- _What is expected_: The lines to extract run from the start of the records through the line with "- Make build system", both ends included; drop the pictures.

··· Dataset records

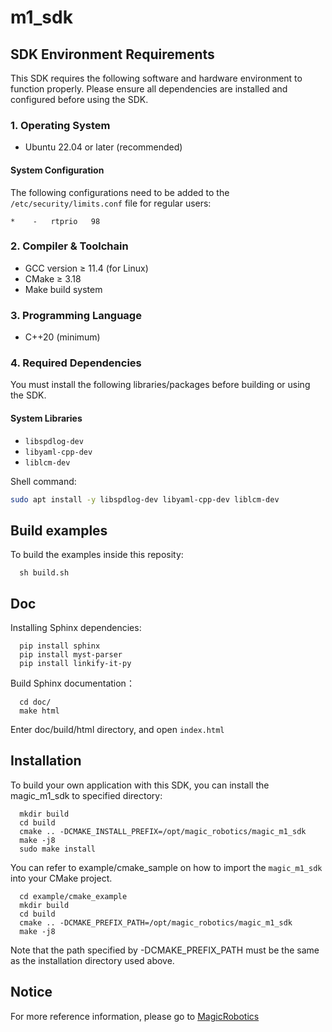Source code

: # m1_sdk


## SDK Environment Requirements


This SDK requires the following software and hardware environment to function properly. Please ensure all dependencies are installed and configured before using the SDK.

### 1. Operating System

- Ubuntu 22.04 or later (recommended)  

#### System Configuration

The following configurations need to be added to the `/etc/security/limits.conf` file for regular users:

```
*    -   rtprio   98
```

### 2. Compiler & Toolchain

- GCC version ≥ 11.4 (for Linux)
- CMake ≥ 3.18
- Make build system

### 3. Programming Language

- C++20 (minimum)

### 4. Required Dependencies

You must install the following libraries/packages before building or using the SDK.

#### System Libraries

- `libspdlog-dev`
- `libyaml-cpp-dev`
- `liblcm-dev`

Shell command:
```Bash
sudo apt install -y libspdlog-dev libyaml-cpp-dev liblcm-dev
```

## Build examples
To build the examples inside this reposity:
```
  sh build.sh
```

## Doc
Installing Sphinx dependencies:
```
  pip install sphinx
  pip install myst-parser
  pip install linkify-it-py
```
Build Sphinx documentation：
```
  cd doc/
  make html
```
Enter doc/build/html directory, and open `index.html`


## Installation

To build your own application with this SDK, you can install the magic_m1_sdk to specified directory:
```
  mkdir build
  cd build
  cmake .. -DCMAKE_INSTALL_PREFIX=/opt/magic_robotics/magic_m1_sdk
  make -j8
  sudo make install
```
You can refer to example/cmake_sample on how to import the `magic_m1_sdk` into your CMake project.
```
  cd example/cmake_example
  mkdir build
  cd build
  cmake .. -DCMAKE_PREFIX_PATH=/opt/magic_robotics/magic_m1_sdk
  make -j8
```
Note that the path specified by -DCMAKE_PREFIX_PATH must be the same as the installation directory used above.

## Notice

For more reference information, please go to [MagicRobotics](https://github.com/MagiclabRobotics)

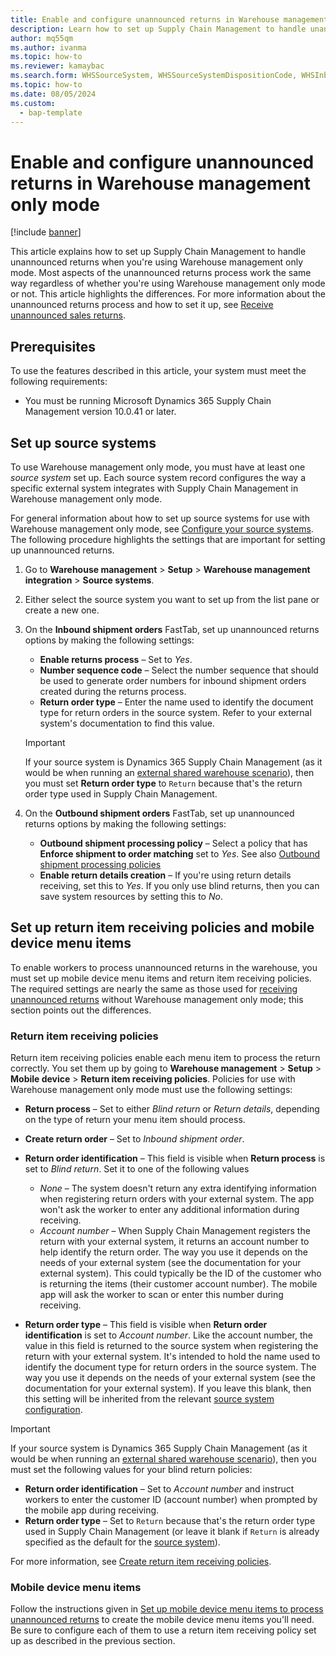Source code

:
 ```yaml
---
title: Enable and configure unannounced returns in Warehouse management only mode
description: Learn how to set up Supply Chain Management to handle unannounced returns when you're using Warehouse management only mode. Most aspects of the unannounced returns process work the same way regardless of whether you're using Warehouse management only mode or not. This article highlights the differences.
author: mq55qm
ms.author: ivanma
ms.topic: how-to
ms.reviewer: kamaybac
ms.search.form: WHSSourceSystem, WHSSourceSystemDispositionCode, WHSInboundShipmentOrder, WHSParameters, WHSInboundShipmentOrderMessage, WHSReturnItemReceivingPolicy
ms.topic: how-to
ms.date: 08/05/2024
ms.custom: 
  - bap-template
---
```


# Enable and configure unannounced returns in Warehouse management only mode

[!include [banner](../includes/banner.md)]

This article explains how to set up Supply Chain Management to handle unannounced returns when you're using Warehouse management only mode. Most aspects of the unannounced returns process work the same way regardless of whether you're using Warehouse management only mode or not. This article highlights the differences. For more information about the unannounced returns process and how to set it up, see [Receive unannounced sales returns](sales-returns-unannounced.md).

## Prerequisites

To use the features described in this article, your system must meet the following requirements:

- You must be running Microsoft Dynamics 365 Supply Chain Management version 10.0.41 or later.

## <a name="source-systems"></a>Set up source systems

To use Warehouse management only mode, you must have at least one *source system* set up. Each source system record configures the way a specific external system integrates with Supply Chain Management in Warehouse management only mode.

For general information about how to set up source systems for use with Warehouse management only mode, see [Configure your source systems](wms-only-mode-setup.md#source-systems). The following procedure highlights the settings that are important for setting up unannounced returns.

1. Go to **Warehouse management** \> **Setup** \> **Warehouse management integration** \> **Source systems**.
1. Either select the source system you want to set up from the list pane or create a new one. 
1. On the **Inbound shipment orders** FastTab, set up unannounced returns options by making the following settings:
    - **Enable returns process** – Set to *Yes*.
    - **Number sequence code** – Select the number sequence that should be used to generate order numbers for inbound shipment orders created during the returns process.
    - **Return order type** – Enter the name used to identify the document type for return orders in the source system. Refer to your external system's documentation to find this value.
  
    > [!IMPORTANT]
    > If your source system is Dynamics 365 Supply Chain Management (as it would be when running an [external shared warehouse scenario](wms-only-mode-external-shared-warehouse)), then you must set **Return order type** to `Return` because that's the return order type used in Supply Chain Management.

1. On the **Outbound shipment orders** FastTab, set up unannounced returns options by making the following settings:
    - **Outbound shipment processing policy** – Select a policy that has **Enforce shipment to order matching** set to *Yes*. See also [Outbound shipment processing policies](outbound-load-handling.md#outbound-shipment-policies)
    - **Enable return details creation** – If you're using return details receiving, set this to *Yes*. If you only use blind returns, then you can save system resources by setting this to *No*.

## Set up return item receiving policies and mobile device menu items

To enable workers to process unannounced returns in the warehouse, you must set up mobile device menu items and return item receiving policies. The required settings are nearly the same as those used for [receiving unannounced returns](sales-returns-unannounced.md) without Warehouse management only mode; this section points out the differences.

### Return item receiving policies

Return item receiving policies enable each menu item to process the return correctly. You set them up by going to **Warehouse management** \> **Setup** \> **Mobile device** \> **Return item receiving policies**. Policies for use with Warehouse management only mode must use the following settings:

- **Return process** – Set to either *Blind return* or *Return details*, depending on the type of return your menu item should process.
- **Create return order** – Set to *Inbound shipment order*.
- **Return order identification** – This field is visible when **Return process** is set to *Blind return*. Set it to one of the following values
    - *None* – The system doesn't return any extra identifying information when registering return orders with your external system. The app won't ask the worker to enter any additional information during receiving.
    - *Account number* – When Supply Chain Management registers the return with your external system, it returns an account number to help identify the return order. The way you use it depends on the needs of your external system (see the documentation for your external system). This could typically be the ID of the customer who is returning the items (their customer account number). The mobile app will ask the worker to scan or enter this number during receiving.

- **Return order type** – This field is visible when **Return order identification** is set to *Account number*. Like the account number, the value in this field is returned to the source system when registering the return with your external system. It's intended to hold the name used to identify the document type for return orders in the source system. The way you use it depends on the needs of your external system (see the documentation for your external system). If you leave this blank, then this setting will be inherited from the relevant [source system configuration](#source-systems).

> [!IMPORTANT]
> If your source system is Dynamics 365 Supply Chain Management (as it would be when running an [external shared warehouse scenario](wms-only-mode-external-shared-warehouse)), then you must set the following values for your blind return policies:
>
> - **Return order identification** – Set to *Account number* and instruct workers to enter the customer ID (account number) when prompted by the mobile app during receiving.
> - **Return order type** – Set to `Return` because that's the return order type used in Supply Chain Management (or leave it blank if `Return` is already specified as the default for the [source system](#source-systems)).

For more information, see [Create return item receiving policies](sales-returns-unannounced.md#return-receive-policy).

### Mobile device menu items

Follow the instructions given in [Set up mobile device menu items to process unannounced returns](sales-returns-unannounced.md#mdmi) to create the mobile device menu items you'll need. Be sure to configure each of them to use a return item receiving policy set up as described in the previous section.
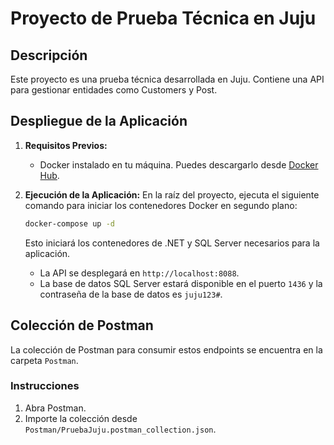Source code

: # Proyecto de Prueba Técnica en Juju

## Descripción

Este proyecto es una prueba técnica desarrollada en Juju. Contiene una API para gestionar entidades como Customers y Post.

## Despliegue de la Aplicación

1. **Requisitos Previos:**
   - Docker instalado en tu máquina. Puedes descargarlo desde [Docker Hub](https://www.docker.com/get-started).

2. **Ejecución de la Aplicación:**
   En la raíz del proyecto, ejecuta el siguiente comando para iniciar los contenedores Docker en segundo plano:

   ```bash
   docker-compose up -d
   ```

   Esto iniciará los contenedores de .NET y SQL Server necesarios para la aplicación.

   - La API se desplegará en `http://localhost:8088`.
   - La base de datos SQL Server estará disponible en el puerto `1436` y la contraseña de la base de datos es `juju123#`.

## Colección de Postman

La colección de Postman para consumir estos endpoints se encuentra en la carpeta `Postman`.

### Instrucciones

1. Abra Postman.
2. Importe la colección desde `Postman/PruebaJuju.postman_collection.json`.

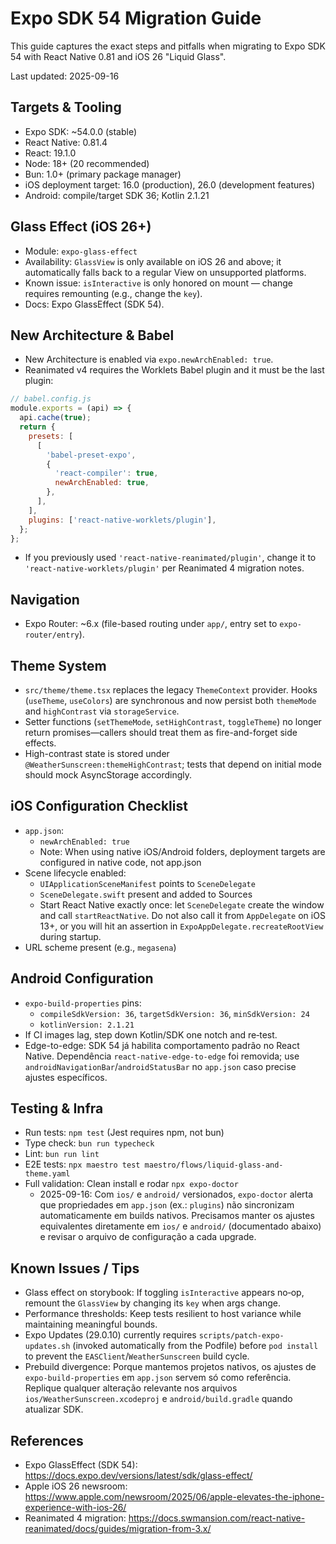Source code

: # Expo SDK 54 Migration Guide

This guide captures the exact steps and pitfalls when migrating to Expo SDK 54 with React Native 0.81 and iOS 26 "Liquid Glass".

Last updated: 2025-09-16

## Targets & Tooling

- Expo SDK: ~54.0.0 (stable)
- React Native: 0.81.4
- React: 19.1.0
- Node: 18+ (20 recommended)
- Bun: 1.0+ (primary package manager)
- iOS deployment target: 16.0 (production), 26.0 (development features)
- Android: compile/target SDK 36; Kotlin 2.1.21

## Glass Effect (iOS 26+)

- Module: `expo-glass-effect`
- Availability: `GlassView` is only available on iOS 26 and above; it automatically falls back to a regular View on unsupported platforms.
- Known issue: `isInteractive` is only honored on mount — change requires remounting (e.g., change the `key`).
- Docs: Expo GlassEffect (SDK 54).

## New Architecture & Babel

- New Architecture is enabled via `expo.newArchEnabled: true`.
- Reanimated v4 requires the Worklets Babel plugin and it must be the last plugin:

```js
// babel.config.js
module.exports = (api) => {
  api.cache(true);
  return {
    presets: [
      [
        'babel-preset-expo',
        {
          'react-compiler': true,
          newArchEnabled: true,
        },
      ],
    ],
    plugins: ['react-native-worklets/plugin'],
  };
};
```

- If you previously used `'react-native-reanimated/plugin'`, change it to `'react-native-worklets/plugin'` per Reanimated 4 migration notes.

## Navigation

- Expo Router: ~6.x (file-based routing under `app/`, entry set to `expo-router/entry`).

## Theme System

- `src/theme/theme.tsx` replaces the legacy `ThemeContext` provider. Hooks (`useTheme`, `useColors`) are synchronous and now persist both `themeMode` and `highContrast` via `storageService`.
- Setter functions (`setThemeMode`, `setHighContrast`, `toggleTheme`) no longer return promises—callers should treat them as fire-and-forget side effects.
- High-contrast state is stored under `@WeatherSunscreen:themeHighContrast`; tests that depend on initial mode should mock AsyncStorage accordingly.

## iOS Configuration Checklist

- `app.json`:
  - `newArchEnabled: true`
  - Note: When using native iOS/Android folders, deployment targets are configured in native code, not app.json
- Scene lifecycle enabled:
  - `UIApplicationSceneManifest` points to `SceneDelegate`
  - `SceneDelegate.swift` present and added to Sources
  - Start React Native exactly once: let `SceneDelegate` create the window and call `startReactNative`. Do not also call it from `AppDelegate` on iOS 13+, or you will hit an assertion in `ExpoAppDelegate.recreateRootView` during startup.
- URL scheme present (e.g., `megasena`)

## Android Configuration

- `expo-build-properties` pins:
  - `compileSdkVersion: 36`, `targetSdkVersion: 36`, `minSdkVersion: 24`
  - `kotlinVersion: 2.1.21`
- If CI images lag, step down Kotlin/SDK one notch and re‑test.
- Edge-to-edge: SDK 54 já habilita comportamento padrão no React Native. Dependência `react-native-edge-to-edge` foi removida; use `androidNavigationBar`/`androidStatusBar` no `app.json` caso precise ajustes específicos.

## Testing & Infra

- Run tests: `npm test` (Jest requires npm, not bun)
- Type check: `bun run typecheck`
- Lint: `bun run lint`
- E2E tests: `npx maestro test maestro/flows/liquid-glass-and-theme.yaml`
- Full validation: Clean install e rodar `npx expo-doctor`
  - 2025-09-16: Com `ios/` e `android/` versionados, `expo-doctor` alerta que propriedades em `app.json` (ex.: `plugins`) não sincronizam automaticamente em builds nativos. Precisamos manter os ajustes equivalentes diretamente em `ios/` e `android/` (documentado abaixo) e revisar o arquivo de configuração a cada upgrade.

## Known Issues / Tips

- Glass effect on storybook: If toggling `isInteractive` appears no‑op, remount the `GlassView` by changing its `key` when args change.
- Performance thresholds: Keep tests resilient to host variance while maintaining meaningful bounds.
- Expo Updates (29.0.10) currently requires `scripts/patch-expo-updates.sh` (invoked automatically from the Podfile) before `pod install` to prevent the `EASClient`/`WeatherSunscreen` build cycle.
- Prebuild divergence: Porque mantemos projetos nativos, os ajustes de `expo-build-properties` em `app.json` servem só como referência. Replique qualquer alteração relevante nos arquivos `ios/WeatherSunscreen.xcodeproj` e `android/build.gradle` quando atualizar SDK.

## References

- Expo GlassEffect (SDK 54): https://docs.expo.dev/versions/latest/sdk/glass-effect/
- Apple iOS 26 newsroom: https://www.apple.com/newsroom/2025/06/apple-elevates-the-iphone-experience-with-ios-26/
- Reanimated 4 migration: https://docs.swmansion.com/react-native-reanimated/docs/guides/migration-from-3.x/
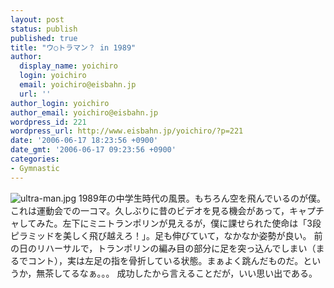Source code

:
 ```yaml
---
layout: post
status: publish
published: true
title: "ウ○トラマン？ in 1989"
author:
  display_name: yoichiro
  login: yoichiro
  email: yoichiro@eisbahn.jp
  url: ''
author_login: yoichiro
author_email: yoichiro@eisbahn.jp
wordpress_id: 221
wordpress_url: http://www.eisbahn.jp/yoichiro/?p=221
date: '2006-06-17 18:23:56 +0900'
date_gmt: '2006-06-17 09:23:56 +0900'
categories:
- Gymnastic
---
```


![ultra-man.jpg](http://www.eisbahn.jp/yoichiro/images/ultra-man.jpg)
1989年の中学生時代の風景。もちろん空を飛んでいるのが僕。
これは運動会での一コマ。久しぶりに昔のビデオを見る機会があって，キャプチャしてみた。左下にミニトランポリンが見えるが，僕に課せられた使命は「3段ピラミッドを美しく飛び越えろ！」。足も伸びていて，なかなか姿勢が良い。
前の日のリハーサルで，トランポリンの編み目の部分に足を突っ込んでしまい（まるでコント），実は左足の指を骨折している状態。まぁよく跳んだものだ。というか，無茶してるなぁ。。。
成功したから言えることだが，いい思い出である。
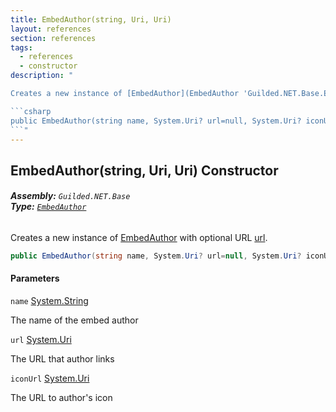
 ```yaml
---
title: EmbedAuthor(string, Uri, Uri)
layout: references
section: references
tags:
  - references
  - constructor
description: "

Creates a new instance of [EmbedAuthor](EmbedAuthor 'Guilded.NET.Base.Embeds.EmbedAuthor') with optional URL [url](EmbedAuthor.EmbedAuthor(string,Uri,Uri)#Guilded.NET.Base.Embeds.EmbedAuthor.EmbedAuthor(string,System.Uri,System.Uri).url 'Guilded.NET.Base.Embeds.EmbedAuthor.EmbedAuthor(string, System.Uri, System.Uri).url').

```csharp
public EmbedAuthor(string name, System.Uri? url=null, System.Uri? iconUrl=null);
```"
---
```


## EmbedAuthor(string, Uri, Uri) Constructor
###### **Assembly:** `Guilded.NET.Base`<br/>**Type:** [`EmbedAuthor`](EmbedAuthor 'Guilded.NET.Base.Embeds.EmbedAuthor')

Creates a new instance of [EmbedAuthor](EmbedAuthor 'Guilded.NET.Base.Embeds.EmbedAuthor') with optional URL [url](EmbedAuthor.EmbedAuthor(string,Uri,Uri)#Guilded.NET.Base.Embeds.EmbedAuthor.EmbedAuthor(string,System.Uri,System.Uri).url 'Guilded.NET.Base.Embeds.EmbedAuthor.EmbedAuthor(string, System.Uri, System.Uri).url').

```csharp
public EmbedAuthor(string name, System.Uri? url=null, System.Uri? iconUrl=null);
```
#### Parameters

<a name='Guilded.NET.Base.Embeds.EmbedAuthor.EmbedAuthor(string,System.Uri,System.Uri).name'></a>

`name` [System.String](https://docs.microsoft.com/en-us/dotnet/api/System.String 'System.String')

The name of the embed author

<a name='Guilded.NET.Base.Embeds.EmbedAuthor.EmbedAuthor(string,System.Uri,System.Uri).url'></a>

`url` [System.Uri](https://docs.microsoft.com/en-us/dotnet/api/System.Uri 'System.Uri')

The URL that author links

<a name='Guilded.NET.Base.Embeds.EmbedAuthor.EmbedAuthor(string,System.Uri,System.Uri).iconUrl'></a>

`iconUrl` [System.Uri](https://docs.microsoft.com/en-us/dotnet/api/System.Uri 'System.Uri')

The URL to author's icon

······

- _Task solution_:
Source code

: # m1_sdk


## SDK Environment Requirements


This SDK requires the following software and hardware environment to function properly. Please ensure all dependencies are installed and configured before using the SDK.

### 1. Operating System

- Ubuntu 22.04 or later (recommended)  

#### System Configuration

The following configurations need to be added to the `/etc/security/limits.conf` file for regular users:

```
*    -   rtprio   98
```

### 2. Compiler & Toolchain

- GCC version ≥ 11.4 (for Linux)
- CMake ≥ 3.18
- Make build system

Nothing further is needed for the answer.